* _Exercise_
From the records below, output exactly the lines running from the line containing "第一配眼镜是在宝视达，以为配" through the line containing "便宜的 5000JPY", and no others.

= = = = = = =

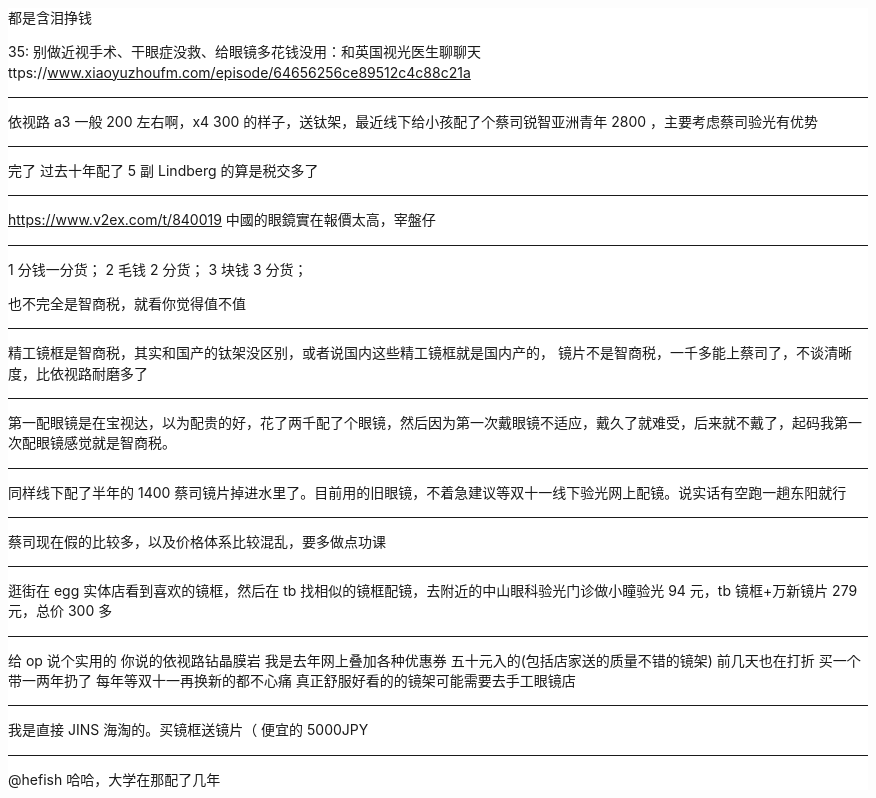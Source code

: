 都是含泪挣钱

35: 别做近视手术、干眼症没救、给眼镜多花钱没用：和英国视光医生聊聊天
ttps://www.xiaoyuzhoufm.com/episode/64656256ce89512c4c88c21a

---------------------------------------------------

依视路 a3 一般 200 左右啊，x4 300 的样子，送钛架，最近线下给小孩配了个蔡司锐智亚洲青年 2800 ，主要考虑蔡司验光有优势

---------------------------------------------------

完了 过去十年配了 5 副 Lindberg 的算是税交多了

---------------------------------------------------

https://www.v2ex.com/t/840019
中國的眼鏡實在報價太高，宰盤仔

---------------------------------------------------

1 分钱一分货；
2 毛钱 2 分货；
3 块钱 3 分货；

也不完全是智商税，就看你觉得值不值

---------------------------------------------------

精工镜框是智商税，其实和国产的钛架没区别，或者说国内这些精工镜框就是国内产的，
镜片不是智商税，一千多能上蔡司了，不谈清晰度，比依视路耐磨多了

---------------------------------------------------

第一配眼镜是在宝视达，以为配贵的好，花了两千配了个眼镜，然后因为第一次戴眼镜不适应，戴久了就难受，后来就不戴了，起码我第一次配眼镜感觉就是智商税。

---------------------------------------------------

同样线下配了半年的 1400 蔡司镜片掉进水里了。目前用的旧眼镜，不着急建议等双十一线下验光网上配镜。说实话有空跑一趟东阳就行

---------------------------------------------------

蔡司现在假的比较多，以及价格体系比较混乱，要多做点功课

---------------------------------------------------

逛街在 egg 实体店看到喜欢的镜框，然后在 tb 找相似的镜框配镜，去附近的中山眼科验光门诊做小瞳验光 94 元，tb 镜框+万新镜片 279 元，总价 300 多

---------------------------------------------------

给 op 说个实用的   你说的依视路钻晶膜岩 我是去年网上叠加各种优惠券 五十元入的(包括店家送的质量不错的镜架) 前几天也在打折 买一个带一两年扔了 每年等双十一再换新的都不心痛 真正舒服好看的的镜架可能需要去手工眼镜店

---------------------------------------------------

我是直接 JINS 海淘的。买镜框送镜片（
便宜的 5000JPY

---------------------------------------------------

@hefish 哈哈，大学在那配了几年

= = = = = = =

* _Answer to this exercise_
第一配眼镜是在宝视达，以为配贵的好，花了两千配了个眼镜，然后因为第一次戴眼镜不适应，戴久了就难受，后来就不戴了，起码我第一次配眼镜感觉就是智商税。

---------------------------------------------------

同样线下配了半年的 1400 蔡司镜片掉进水里了。目前用的旧眼镜，不着急建议等双十一线下验光网上配镜。说实话有空跑一趟东阳就行

---------------------------------------------------

蔡司现在假的比较多，以及价格体系比较混乱，要多做点功课

---------------------------------------------------

逛街在 egg 实体店看到喜欢的镜框，然后在 tb 找相似的镜框配镜，去附近的中山眼科验光门诊做小瞳验光 94 元，tb 镜框+万新镜片 279 元，总价 300 多

---------------------------------------------------

给 op 说个实用的   你说的依视路钻晶膜岩 我是去年网上叠加各种优惠券 五十元入的(包括店家送的质量不错的镜架) 前几天也在打折 买一个带一两年扔了 每年等双十一再换新的都不心痛 真正舒服好看的的镜架可能需要去手工眼镜店

---------------------------------------------------

我是直接 JINS 海淘的。买镜框送镜片（
便宜的 5000JPY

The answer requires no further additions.